Dalam kunjungannya itu, Jokowi kembali mengingatkan para petani yang mendapatkan izin penggunaan lahan agar berhati-hati dalam mengagunkan sertifikat untuk memperoleh pinjaman modal. Dia mengingatkan, jumlah masyarakat yang mengagunkan sertifikat tanah yang dimilikinya untuk memperoleh pinjaman tidaklah sedikit.

Karena itu, kata Jokowi, warga harus mengalkulasi dengan cermat sebelum mengagunkan sertifikat tersebut. “Kalau mau pinjam dihitung dulu bisa mengembalikan tidak?
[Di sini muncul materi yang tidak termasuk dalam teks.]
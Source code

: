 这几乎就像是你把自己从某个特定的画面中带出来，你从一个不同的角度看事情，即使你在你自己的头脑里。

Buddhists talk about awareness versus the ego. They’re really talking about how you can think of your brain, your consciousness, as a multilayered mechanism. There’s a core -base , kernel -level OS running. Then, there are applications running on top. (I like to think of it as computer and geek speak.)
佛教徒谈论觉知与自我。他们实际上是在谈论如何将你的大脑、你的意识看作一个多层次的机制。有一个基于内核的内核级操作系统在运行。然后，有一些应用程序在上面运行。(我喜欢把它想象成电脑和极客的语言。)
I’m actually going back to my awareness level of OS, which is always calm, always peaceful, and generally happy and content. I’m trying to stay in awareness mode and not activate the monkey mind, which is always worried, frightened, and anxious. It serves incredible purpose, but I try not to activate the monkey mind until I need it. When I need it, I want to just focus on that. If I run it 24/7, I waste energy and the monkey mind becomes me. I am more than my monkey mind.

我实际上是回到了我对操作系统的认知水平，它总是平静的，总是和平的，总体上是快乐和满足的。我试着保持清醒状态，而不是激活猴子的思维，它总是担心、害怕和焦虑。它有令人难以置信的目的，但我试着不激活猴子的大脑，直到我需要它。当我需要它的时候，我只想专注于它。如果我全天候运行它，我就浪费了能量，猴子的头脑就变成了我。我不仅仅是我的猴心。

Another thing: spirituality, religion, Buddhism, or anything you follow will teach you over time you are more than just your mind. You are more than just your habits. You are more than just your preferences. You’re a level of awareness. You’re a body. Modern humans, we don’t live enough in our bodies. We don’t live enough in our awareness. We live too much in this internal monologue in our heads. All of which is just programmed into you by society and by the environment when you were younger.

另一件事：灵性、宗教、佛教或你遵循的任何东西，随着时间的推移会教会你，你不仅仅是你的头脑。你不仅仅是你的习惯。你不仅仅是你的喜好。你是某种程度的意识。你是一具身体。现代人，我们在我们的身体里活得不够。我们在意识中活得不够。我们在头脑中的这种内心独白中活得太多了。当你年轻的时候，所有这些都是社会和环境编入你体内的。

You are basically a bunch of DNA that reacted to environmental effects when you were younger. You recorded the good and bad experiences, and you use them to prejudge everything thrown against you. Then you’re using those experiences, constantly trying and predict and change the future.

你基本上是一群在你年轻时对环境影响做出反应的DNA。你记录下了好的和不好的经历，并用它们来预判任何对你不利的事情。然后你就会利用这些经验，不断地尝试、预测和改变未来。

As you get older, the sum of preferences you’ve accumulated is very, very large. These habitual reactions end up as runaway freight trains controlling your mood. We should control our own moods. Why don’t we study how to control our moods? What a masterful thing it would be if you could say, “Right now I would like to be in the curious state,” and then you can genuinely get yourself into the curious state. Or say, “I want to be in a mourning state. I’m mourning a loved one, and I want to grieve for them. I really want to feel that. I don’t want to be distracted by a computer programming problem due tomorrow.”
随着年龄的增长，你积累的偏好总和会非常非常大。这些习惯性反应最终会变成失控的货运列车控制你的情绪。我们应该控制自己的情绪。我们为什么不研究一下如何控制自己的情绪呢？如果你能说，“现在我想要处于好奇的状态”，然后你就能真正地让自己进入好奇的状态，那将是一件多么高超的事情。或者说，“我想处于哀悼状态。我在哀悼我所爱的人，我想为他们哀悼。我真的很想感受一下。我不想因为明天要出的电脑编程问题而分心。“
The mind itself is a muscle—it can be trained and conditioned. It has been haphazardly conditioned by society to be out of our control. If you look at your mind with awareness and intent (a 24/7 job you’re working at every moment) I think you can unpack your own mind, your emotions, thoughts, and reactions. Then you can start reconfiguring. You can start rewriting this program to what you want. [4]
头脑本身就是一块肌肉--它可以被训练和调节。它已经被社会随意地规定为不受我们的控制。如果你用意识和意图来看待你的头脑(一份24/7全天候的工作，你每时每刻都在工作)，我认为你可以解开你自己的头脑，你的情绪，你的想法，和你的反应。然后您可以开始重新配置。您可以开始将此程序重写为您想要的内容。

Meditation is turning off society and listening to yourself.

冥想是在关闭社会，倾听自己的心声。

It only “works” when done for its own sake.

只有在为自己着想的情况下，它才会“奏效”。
Dihitung betul, dikalkulasi betul, kalau ndak jangan pinjam,” ucap Presiden Jokowi saat memberikan sambutan dalam acara Penyerahan Sertifikat Tanah untuk Rakyat di Stadion Taruna, Kabupaten Sragen, Selasa (7/11).

Lebih lanjut, Jokowi juga mengingatkan, agar pinjaman tersebut hanya digunakan untuk hal-hal yang bersifat produktif dan bermanfaat dalam mengembangkan usaha. “Pakailah untuk modal kerja, pakailah untuk modal investasi, jangan dipakai untuk gagah-gagahan,” ujarnya.

Jokowi berpesan, yang paling penting, para petani harus menghindari mengajukan pinjaman kepada rentenir. Pasalnya, kata Jokowi, para rentenir pasti memungut bunga pinjaman yang sangat besar dan akan memberatkan masyarakat.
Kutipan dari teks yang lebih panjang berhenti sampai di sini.